Once we've created our blueprint we still need to create a variable which will contain our struct.
struct Vector3 {
double x;
double y;
double z;
}
int main() {
struct Vector3 var;
/* ... */
return 0;
}
The struct Vector3 var is where we created a variable called var (creative, I know) with a type of struct Vector3. Whenever we use structs in C we have to use the struct
keyword to let the compiler know what's going on. That is, unless we use the typedef keyword, which I will cover in a moment.
Accessors
Once we've created our struct we need to be able to get access to those variables inside of it.
To do this we use a special symbol called an accessor. In most languages the accessor is represented by the . character and this true of C.
Let's see how it looks:
int main() {
struct Vector3 var; // At this point all of the variables in var are
// garbage values so we need to set them to something
var.x = 1.0;
var.y = 2.0;
var.z = 3.0;
/* ... */
return 0;
}
After doing this each of the struct's fields are set to their new values. When we access the variables using . we can interact with them as if they were ordinary variables.
It's also possible to have multiple variables as the same type of struct:
struct Vector3 var; // struct 1
struct Vector3 var_2; // struct 2
var1.x = 150.0;
var2.x = 10.0;
We could even create an array of structs like we can with any other type: struct Vector3 struct_arr[10];. Here I created an array of 10 Vector3 structs. We can access them like so:
struct_arr[2].x = 10.0; // Accessing the x field in the third Vector3 in the array.The -> Accessor
This only matters when we get to pointers but if we have a pointer to a struct, the . accessor will not work on the pointer. Instead we have to use ->, like so:
struct Vector3 *p_var;
p_var->x = 10.0;
There is no particularly good reason for this apart from making it obvious that we're working with a pointer. Otherwise it's just a layer of confusion on top of structs.
Structs and Functions
Here is what it might look like to pass the Vector3 struct into a function:
void printVector(struct Vector3 v) {
printf("%lf, %lf, %lf", v.x, v.y, v.z);
}
We can also return structs from functions:
struct Vector3 normalized(struct Vector3 v) {
/* ... */
return new_vector3;
}
A handy feature of structs is that, unlike arrays, structs can be passed by value or by reference into a function. It's worth noting that a struct containing an array, when passed by value, will copy the array rather than the reference.
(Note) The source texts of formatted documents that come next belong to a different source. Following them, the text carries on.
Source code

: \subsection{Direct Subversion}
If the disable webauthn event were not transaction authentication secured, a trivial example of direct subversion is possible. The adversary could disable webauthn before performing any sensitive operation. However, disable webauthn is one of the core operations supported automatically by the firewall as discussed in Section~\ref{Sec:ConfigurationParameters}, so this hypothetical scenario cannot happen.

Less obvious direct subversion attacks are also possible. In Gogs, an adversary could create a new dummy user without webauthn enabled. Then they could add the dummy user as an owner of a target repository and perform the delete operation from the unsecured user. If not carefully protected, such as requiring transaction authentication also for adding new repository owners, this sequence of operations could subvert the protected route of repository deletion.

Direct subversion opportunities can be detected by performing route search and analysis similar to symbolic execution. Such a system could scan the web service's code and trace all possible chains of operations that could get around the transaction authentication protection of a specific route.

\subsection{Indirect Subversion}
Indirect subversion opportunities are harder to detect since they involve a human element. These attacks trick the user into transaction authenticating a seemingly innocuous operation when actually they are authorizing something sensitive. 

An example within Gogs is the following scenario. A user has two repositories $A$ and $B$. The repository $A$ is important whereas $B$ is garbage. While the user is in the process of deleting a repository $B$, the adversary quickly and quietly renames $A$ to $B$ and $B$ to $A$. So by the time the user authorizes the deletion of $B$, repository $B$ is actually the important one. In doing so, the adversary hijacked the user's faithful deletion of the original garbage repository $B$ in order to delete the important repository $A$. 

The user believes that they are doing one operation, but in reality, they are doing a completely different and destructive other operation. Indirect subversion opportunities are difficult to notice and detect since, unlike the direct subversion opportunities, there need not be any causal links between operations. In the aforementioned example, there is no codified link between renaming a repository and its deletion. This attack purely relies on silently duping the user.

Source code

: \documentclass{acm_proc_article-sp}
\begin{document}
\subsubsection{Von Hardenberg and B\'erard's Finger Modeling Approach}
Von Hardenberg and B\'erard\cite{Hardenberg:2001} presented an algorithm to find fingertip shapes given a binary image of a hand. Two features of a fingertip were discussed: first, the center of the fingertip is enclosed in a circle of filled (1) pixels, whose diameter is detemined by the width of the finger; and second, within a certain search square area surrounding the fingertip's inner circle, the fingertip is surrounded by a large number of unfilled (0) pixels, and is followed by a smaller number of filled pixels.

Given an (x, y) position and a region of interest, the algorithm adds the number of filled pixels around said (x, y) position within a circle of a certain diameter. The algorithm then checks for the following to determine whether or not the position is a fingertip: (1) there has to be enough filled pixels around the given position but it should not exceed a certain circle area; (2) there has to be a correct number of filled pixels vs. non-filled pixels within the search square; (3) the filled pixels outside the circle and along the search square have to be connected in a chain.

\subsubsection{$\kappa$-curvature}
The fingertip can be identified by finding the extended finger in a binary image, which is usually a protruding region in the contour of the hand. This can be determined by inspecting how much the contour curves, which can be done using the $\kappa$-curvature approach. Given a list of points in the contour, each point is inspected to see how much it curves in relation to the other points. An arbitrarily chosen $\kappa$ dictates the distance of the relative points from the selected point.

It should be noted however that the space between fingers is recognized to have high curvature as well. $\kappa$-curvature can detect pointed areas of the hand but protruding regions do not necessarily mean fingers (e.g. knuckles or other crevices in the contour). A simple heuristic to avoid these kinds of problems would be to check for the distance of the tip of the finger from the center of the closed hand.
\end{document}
This is different to what typically happens with arrays.
Good Practices
- Structs are really great for grouping data together that is used for a common process. In my examples above, a Vector3 is common in game engines to keep track of an object's x, y and z position in space. Grouping them with a struct makes it much easier to keep track of them, especially when we're dealing with a lot of data.
- It's often a good idea to define your structs in a header file so that each file that has that header is aware of what the struct should look like. (This will make more sense when we get to header files.)
Typdef
You may be wondering why I haven't used the typedef keyword yet, and why I've used the struct keyword more frequently that what we see in our lecture and lab material.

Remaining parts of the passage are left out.